EXERCISE DETAILS:
In the data below, find every line with the word "README" and copy it out.

*** Opening of INFORMATION ***

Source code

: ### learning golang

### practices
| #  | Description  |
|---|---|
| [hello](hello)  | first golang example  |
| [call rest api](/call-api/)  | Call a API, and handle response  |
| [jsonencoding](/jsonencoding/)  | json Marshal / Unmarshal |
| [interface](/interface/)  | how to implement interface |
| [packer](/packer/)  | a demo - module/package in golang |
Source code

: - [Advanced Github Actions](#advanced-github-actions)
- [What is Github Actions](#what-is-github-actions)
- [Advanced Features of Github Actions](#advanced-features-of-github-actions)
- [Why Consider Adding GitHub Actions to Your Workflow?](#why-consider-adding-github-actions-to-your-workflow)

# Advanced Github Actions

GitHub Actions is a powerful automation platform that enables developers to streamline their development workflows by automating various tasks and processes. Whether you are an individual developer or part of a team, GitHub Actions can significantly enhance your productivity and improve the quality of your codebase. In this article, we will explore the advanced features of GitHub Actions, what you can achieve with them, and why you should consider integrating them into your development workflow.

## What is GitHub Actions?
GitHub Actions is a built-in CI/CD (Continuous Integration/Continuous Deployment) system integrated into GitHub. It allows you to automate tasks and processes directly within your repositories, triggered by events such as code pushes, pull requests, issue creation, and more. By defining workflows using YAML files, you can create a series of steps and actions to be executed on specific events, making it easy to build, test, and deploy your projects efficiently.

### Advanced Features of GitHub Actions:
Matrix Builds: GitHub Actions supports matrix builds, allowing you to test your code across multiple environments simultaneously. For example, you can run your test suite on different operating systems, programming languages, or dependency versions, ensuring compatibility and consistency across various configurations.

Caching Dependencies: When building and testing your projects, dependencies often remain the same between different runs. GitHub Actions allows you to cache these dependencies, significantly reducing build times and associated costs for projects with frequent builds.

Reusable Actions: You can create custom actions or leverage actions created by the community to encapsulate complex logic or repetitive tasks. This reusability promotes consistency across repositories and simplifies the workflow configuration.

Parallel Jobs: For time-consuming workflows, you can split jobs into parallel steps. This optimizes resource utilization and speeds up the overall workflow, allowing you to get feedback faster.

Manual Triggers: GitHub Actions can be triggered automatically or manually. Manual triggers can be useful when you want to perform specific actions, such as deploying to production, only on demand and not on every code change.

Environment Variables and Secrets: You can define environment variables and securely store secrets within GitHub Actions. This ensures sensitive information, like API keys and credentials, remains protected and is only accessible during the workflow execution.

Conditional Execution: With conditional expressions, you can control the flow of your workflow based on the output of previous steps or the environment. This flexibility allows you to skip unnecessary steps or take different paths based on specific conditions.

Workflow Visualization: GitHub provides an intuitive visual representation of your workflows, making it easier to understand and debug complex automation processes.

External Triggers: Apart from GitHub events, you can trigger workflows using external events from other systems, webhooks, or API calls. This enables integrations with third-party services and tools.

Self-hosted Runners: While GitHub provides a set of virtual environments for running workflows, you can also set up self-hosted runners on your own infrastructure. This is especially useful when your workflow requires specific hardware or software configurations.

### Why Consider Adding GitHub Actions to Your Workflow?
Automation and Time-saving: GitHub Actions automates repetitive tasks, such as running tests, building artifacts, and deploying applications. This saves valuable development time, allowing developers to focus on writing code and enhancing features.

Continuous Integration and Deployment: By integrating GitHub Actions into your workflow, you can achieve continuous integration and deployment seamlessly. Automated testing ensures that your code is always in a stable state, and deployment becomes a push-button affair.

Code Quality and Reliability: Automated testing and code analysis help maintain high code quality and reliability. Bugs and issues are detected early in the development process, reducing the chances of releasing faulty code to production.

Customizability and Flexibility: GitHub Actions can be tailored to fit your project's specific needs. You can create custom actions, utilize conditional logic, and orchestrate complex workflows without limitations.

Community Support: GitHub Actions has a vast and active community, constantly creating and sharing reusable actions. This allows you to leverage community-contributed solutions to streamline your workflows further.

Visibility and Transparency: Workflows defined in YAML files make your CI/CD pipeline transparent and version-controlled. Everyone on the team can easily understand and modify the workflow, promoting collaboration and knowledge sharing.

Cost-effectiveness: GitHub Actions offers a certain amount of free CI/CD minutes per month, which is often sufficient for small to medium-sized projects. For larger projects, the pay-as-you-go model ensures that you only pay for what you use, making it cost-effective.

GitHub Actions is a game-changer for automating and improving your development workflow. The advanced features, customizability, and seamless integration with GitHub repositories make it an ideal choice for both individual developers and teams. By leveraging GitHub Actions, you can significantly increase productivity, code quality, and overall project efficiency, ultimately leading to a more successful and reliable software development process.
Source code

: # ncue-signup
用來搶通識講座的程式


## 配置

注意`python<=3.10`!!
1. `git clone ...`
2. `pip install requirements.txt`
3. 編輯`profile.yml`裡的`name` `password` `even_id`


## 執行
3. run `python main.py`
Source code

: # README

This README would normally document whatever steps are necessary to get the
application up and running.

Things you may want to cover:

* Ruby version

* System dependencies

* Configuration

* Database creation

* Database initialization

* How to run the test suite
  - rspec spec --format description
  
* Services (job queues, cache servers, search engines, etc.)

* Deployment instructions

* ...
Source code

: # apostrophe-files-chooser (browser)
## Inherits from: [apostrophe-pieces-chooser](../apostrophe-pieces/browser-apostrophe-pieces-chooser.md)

*** Close of INFORMATION ***

EXPECTED ANSWER:
: # README
This README would normally document whatever steps are necessary to get the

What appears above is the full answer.